• WORK ORDER
Begin with the opening line of the records and extract each line through the one holding "of the router."; pictures are not part of the copy.
==== RECORDS PROVIDED ====
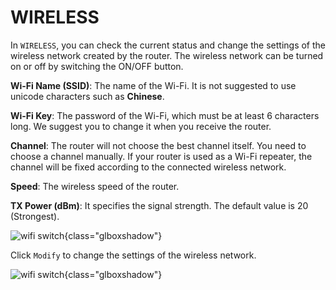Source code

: # WIRELESS

In `WIRELESS`, you can check the current status and change the settings of the wireless network created by the router. The wireless network can be turned on or off by switching the ON/OFF button.



**Wi-Fi Name (SSID)**: The name of the Wi-Fi. It is not suggested to use unicode characters such as **Chinese**.

**Wi-Fi Key**: The password of the Wi-Fi, which must be at least 6 characters long. We suggest you to change it when you receive the router.

**Channel**: The router will not choose the best channel itself. You need to choose a channel manually. If your router is used as a Wi-Fi repeater, the channel will be fixed according to the connected wireless network.

**Speed**: The wireless speed of the router.

**TX Power (dBm)**: It specifies the signal strength. The default value is 20 (Strongest).

![wifi switch](https://static.gl-inet.com/docs/en/3/setup/4g_smart_router/wireless/status.jpg){class="glboxshadow"}



Click `Modify` to change the settings of the wireless network.

![wifi switch](https://static.gl-inet.com/docs/en/3/setup/4g_smart_router/wireless/setting.jpg){class="glboxshadow"}
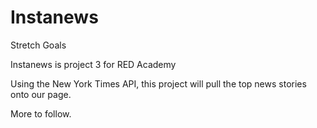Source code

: ﻿# Instanews

Stretch Goals


Instanews is project 3 for RED Academy 

Using the New York Times API, this project will pull the top news stories onto our page. 

More to follow. 


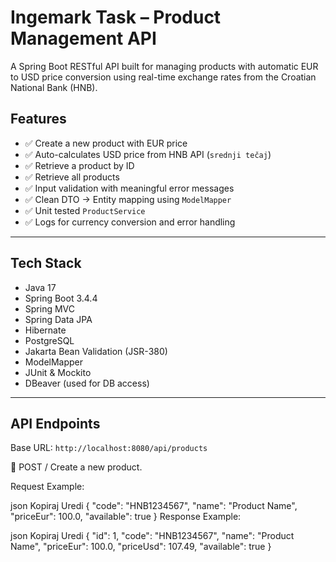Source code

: # Ingemark Task – Product Management API

A Spring Boot RESTful API built for managing products with automatic EUR to USD price conversion using real-time exchange rates from the Croatian National Bank (HNB).

## Features

- ✅ Create a new product with EUR price
- ✅ Auto-calculates USD price from HNB API (`srednji tečaj`)
- ✅ Retrieve a product by ID
- ✅ Retrieve all products
- ✅ Input validation with meaningful error messages
- ✅ Clean DTO → Entity mapping using `ModelMapper`
- ✅ Unit tested `ProductService`
- ✅ Logs for currency conversion and error handling

---

## Tech Stack

- Java 17
- Spring Boot 3.4.4
- Spring MVC
- Spring Data JPA
- Hibernate
- PostgreSQL
- Jakarta Bean Validation (JSR-380)
- ModelMapper
- JUnit & Mockito
- DBeaver (used for DB access)

---

## API Endpoints

Base URL: `http://localhost:8080/api/products`

🔹 POST /
Create a new product.

Request Example:

json
Kopiraj
Uredi
{
  "code": "HNB1234567",
  "name": "Product Name",
  "priceEur": 100.0,
  "available": true
}
Response Example:

json
Kopiraj
Uredi
{
  "id": 1,
  "code": "HNB1234567",
  "name": "Product Name",
  "priceEur": 100.0,
  "priceUsd": 107.49,
  "available": true
}




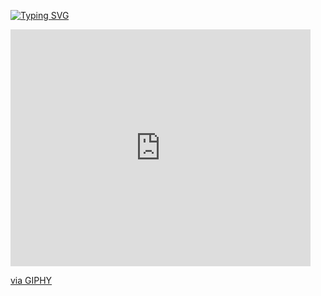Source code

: [![Typing SVG](https://readme-typing-svg.demolab.com?font=Fira+Code&size=38&duration=4000&pause=1000&background=FF903200&center=true&vCenter=true&width=900&lines=Hi+there+I'm+Rodrigo.;Computer+Scientist+%7C+Backend+Developer)](https://git.io/typing-svg)

<iframe src="https://giphy.com/embed/cFdHXXm5GhJsc" width="480" height="379" style="" frameBorder="0" class="giphy-embed" allowFullScreen></iframe><p><a href="https://giphy.com/gifs/tmnt-teenage-mutant-ninja-turtles-cFdHXXm5GhJsc">via GIPHY</a></p>

<!--
**rodrigoavilaCS/rodrigoavilaCS** is a ✨ _special_ ✨ repository because its `README.md` (this file) appears on your GitHub profile.

Here are some ideas to get you started:

- 🔭 I’m currently working on ...
- 🌱 I’m currently learning ...
- 👯 I’m looking to collaborate on ...
- 🤔 I’m looking for help with ...
- 💬 Ask me about ...
- 📫 How to reach me: ...
- 😄 Pronouns: ...
- ⚡ Fun fact: ...
-->

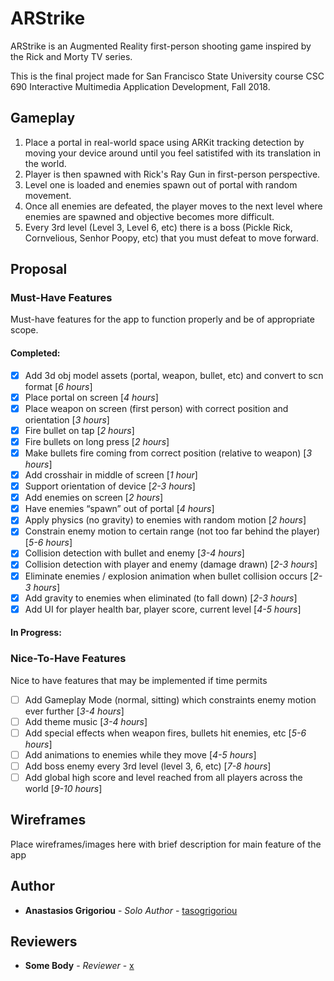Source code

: # ARStrike

ARStrike is an Augmented Reality first-person shooting game inspired by the Rick and Morty TV series. 

This is the final project made for San Francisco State University course CSC 690 Interactive Multimedia Application Development, Fall 2018.

## Gameplay

1. Place a portal in real-world space using ARKit tracking detection by moving your device around until you feel satistifed with its translation in the world.
2. Player is then spawned with Rick's Ray Gun in first-person perspective.
3. Level one is loaded and enemies spawn out of portal with random movement.
4. Once all enemies are defeated, the player moves to the next level where enemies are spawned and objective becomes more difficult.
5. Every 3rd level (Level 3, Level 6, etc) there is a boss (Pickle Rick, Cornvelious, Senhor Poopy, etc) that you must defeat to move forward.

## Proposal

### Must-Have Features

Must-have features for the app to function properly and be of appropriate scope.

#### Completed:
- [x] Add 3d obj model assets (portal, weapon, bullet, etc) and convert to scn format [*6 hours*]
- [x] Place portal on screen [*4 hours*]
- [x] Place weapon on screen (first person) with correct position and orientation [*3 hours*]
- [x] Fire bullet on tap [*2 hours*]
- [x] Fire bullets on long press [*2 hours*]
- [x] Make bullets fire coming from correct position (relative to weapon) [*3 hours*]
- [x] Add crosshair in middle of screen [*1 hour*]
- [x] Support orientation of device [*2-3 hours*]
- [x] Add enemies on screen [*2 hours*]
- [x] Have enemies “spawn” out of portal [*4 hours*]
- [x] Apply physics (no gravity) to enemies with random motion [*2 hours*]
- [x] Constrain enemy motion to certain range (not too far behind the player) [*5-6 hours*]
- [x] Collision detection with bullet and enemy [*3-4 hours*]
- [x] Collision detection with player and enemy (damage drawn) [*2-3 hours*]
- [x] Eliminate enemies / explosion animation when bullet collision occurs [*2-3 hours*]
- [x] Add gravity to enemies when eliminated (to fall down) [*2-3 hours*]
- [x] Add UI for player health bar, player score, current level [*4-5 hours*]

#### In Progress:

### Nice-To-Have Features

Nice to have features that may be implemented if time permits

- [ ] Add Gameplay Mode (normal, sitting) which constraints enemy motion ever further [*3-4 hours*]
- [ ] Add theme music [*3-4 hours*]
- [ ] Add special effects when weapon fires, bullets hit enemies, etc [*5-6 hours*]
- [ ] Add animations to enemies while they move [*4-5 hours*]
- [ ] Add boss enemy every 3rd level (level 3, 6, etc) [*7-8 hours*]
- [ ] Add global high score and level reached from all players across the world [*9-10 hours*]
  
## Wireframes

Place wireframes/images here with brief description for main feature of the app

## Author

* **Anastasios Grigoriou** - *Solo Author* - [tasogrigoriou](https://github.com/tasogrigoriou)

## Reviewers

* **Some Body** - *Reviewer* - [x](https://github.com/PurpleBooth)

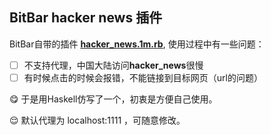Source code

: ## BitBar hacker news 插件

BitBar自带的插件 **[hacker_news.1m.rb](https://github.com/matryer/bitbar-plugins/blob/master/Web/HackerNews/hacker_news.1m.rb)**, 使用过程中有一些问题：

- [ ] 不支持代理，中国大陆访问**hacker_news**很慢
- [ ] 有时候点击的时候会报错，不能链接到目标网页（url的问题）

😋 于是用Haskell仿写了一个，初衷是方便自己使用。

😌 默认代理为 localhost:1111 ，可随意修改。
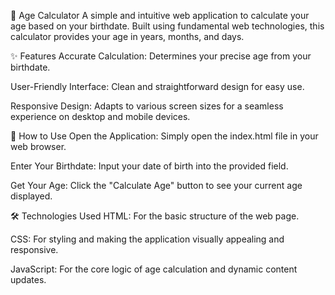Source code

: 🎂 Age Calculator
A simple and intuitive web application to calculate your age based on your birthdate. Built using fundamental web technologies, this calculator provides your age in years, months, and days.

✨ Features
Accurate Calculation: Determines your precise age from your birthdate.

User-Friendly Interface: Clean and straightforward design for easy use.

Responsive Design: Adapts to various screen sizes for a seamless experience on desktop and mobile devices.

🚀 How to Use
Open the Application: Simply open the index.html file in your web browser.

Enter Your Birthdate: Input your date of birth into the provided field.

Get Your Age: Click the "Calculate Age" button to see your current age displayed.

🛠️ Technologies Used
HTML: For the basic structure of the web page.

CSS: For styling and making the application visually appealing and responsive.

JavaScript: For the core logic of age calculation and dynamic content updates.
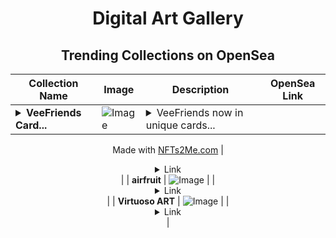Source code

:<div align="center">

# Digital Art Gallery

## Trending Collections on OpenSea

| Collection Name                       | Image                                                                                     | Description                       | OpenSea Link                                                                                          |
|---------------------------------------|-------------------------------------------------------------------------------------------|-----------------------------------|--------------------------------------------------------------------------------------------------------|
| **<details><summary>VeeFriends Card...</summary>VeeFriends Cards</details>** | ![Image](https://i.seadn.io/s/raw/files/762405d91025d13f59776919f71951ed.jpg?w=500&auto=format?w=200&auto=format) | <details><summary>VeeFriends now in unique cards...</summary>VeeFriends now in unique cards collection

Made with [NFTs2Me.com](https://nfts2me.com/)</details> | <details><summary>Link</summary>[VeeFriends Cards](https://opensea.io/collection/veefriends-cards-3)</details> |
| **airfruit** | ![Image](https://i.seadn.io/s/raw/files/8f309bac649f4e2b12c708c8b646253f.png?w=500&auto=format?w=200&auto=format) |  | <details><summary>Link</summary>[airfruit](https://opensea.io/collection/airfruit-2)</details> |
| **Virtuoso ART** | ![Image](https://i.seadn.io/s/raw/files/d901bd3f57afa773d11ffb0a4a4795c8.gif?w=500&auto=format?w=200&auto=format) |  | <details><summary>Link</summary>[Virtuoso ART](https://opensea.io/collection/virtuoso-art)</details> |

</div>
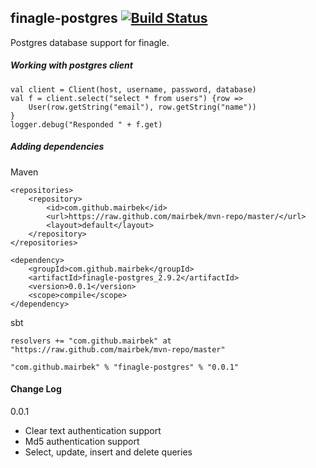## finagle-postgres [![Build Status](https://secure.travis-ci.org/mairbek/finagle-postgres.png)](http://travis-ci.org/mairbek/finagle-postgres)

Postgres database support for finagle.


##### Working with postgres client

	val client = Client(host, username, password, database)
	val f = client.select("select * from users") {row =>
		User(row.getString("email"), row.getString("name"))
	}
	logger.debug("Responded " + f.get)


##### Adding dependencies

Maven

	<repositories>
		<repository>
			<id>com.github.mairbek</id>
			<url>https://raw.github.com/mairbek/mvn-repo/master/</url>
			<layout>default</layout>
		</repository>
	</repositories>

	<dependency>
		<groupId>com.github.mairbek</groupId>
		<artifactId>finagle-postgres_2.9.2</artifactId>
		<version>0.0.1</version>
		<scope>compile</scope>
	</dependency>

sbt

	resolvers += "com.github.mairbek" at "https://raw.github.com/mairbek/mvn-repo/master"
  
	"com.github.mairbek" % "finagle-postgres" % "0.0.1"

#### Change Log
0.0.1
* Clear text authentication support
* Md5 authentication support
* Select, update, insert and delete queries
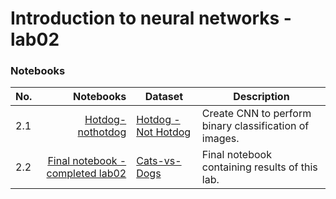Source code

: # Introduction to neural networks - lab02

### Notebooks

| No. |                                                                  Notebooks | Dataset                                                                                    | Description                                            |
|-----|---------------------------------------------------------------------------:|--------------------------------------------------------------------------------------------|--------------------------------------------------------|
| 2.1 |                       [Hotdog-nothotdog](./hotdog-nothotdog/hot-dog.ipynb) | [Hotdog - Not Hotdog](https://www.kaggle.com/datasets/thedatasith/hotdog-nothotdog)        | Create CNN to perform binary classification of images. |
| 2.2 |                   [Final notebook - completed lab02](./nn_lab02_CNN.ipynb) | [Cats-vs-Dogs](https://www.kaggle.com/datasets/shaunthesheep/microsoft-catsvsdogs-dataset) | Final notebook containing results of this lab.         |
====
• RESULT OF THE TASK
Source code

: # WIRELESS

In `WIRELESS`, you can check the current status and change the settings of the wireless network created by the router. The wireless network can be turned on or off by switching the ON/OFF button.



**Wi-Fi Name (SSID)**: The name of the Wi-Fi. It is not suggested to use unicode characters such as **Chinese**.

**Wi-Fi Key**: The password of the Wi-Fi, which must be at least 6 characters long. We suggest you to change it when you receive the router.

**Channel**: The router will not choose the best channel itself. You need to choose a channel manually. If your router is used as a Wi-Fi repeater, the channel will be fixed according to the connected wireless network.

**Speed**: The wireless speed of the router.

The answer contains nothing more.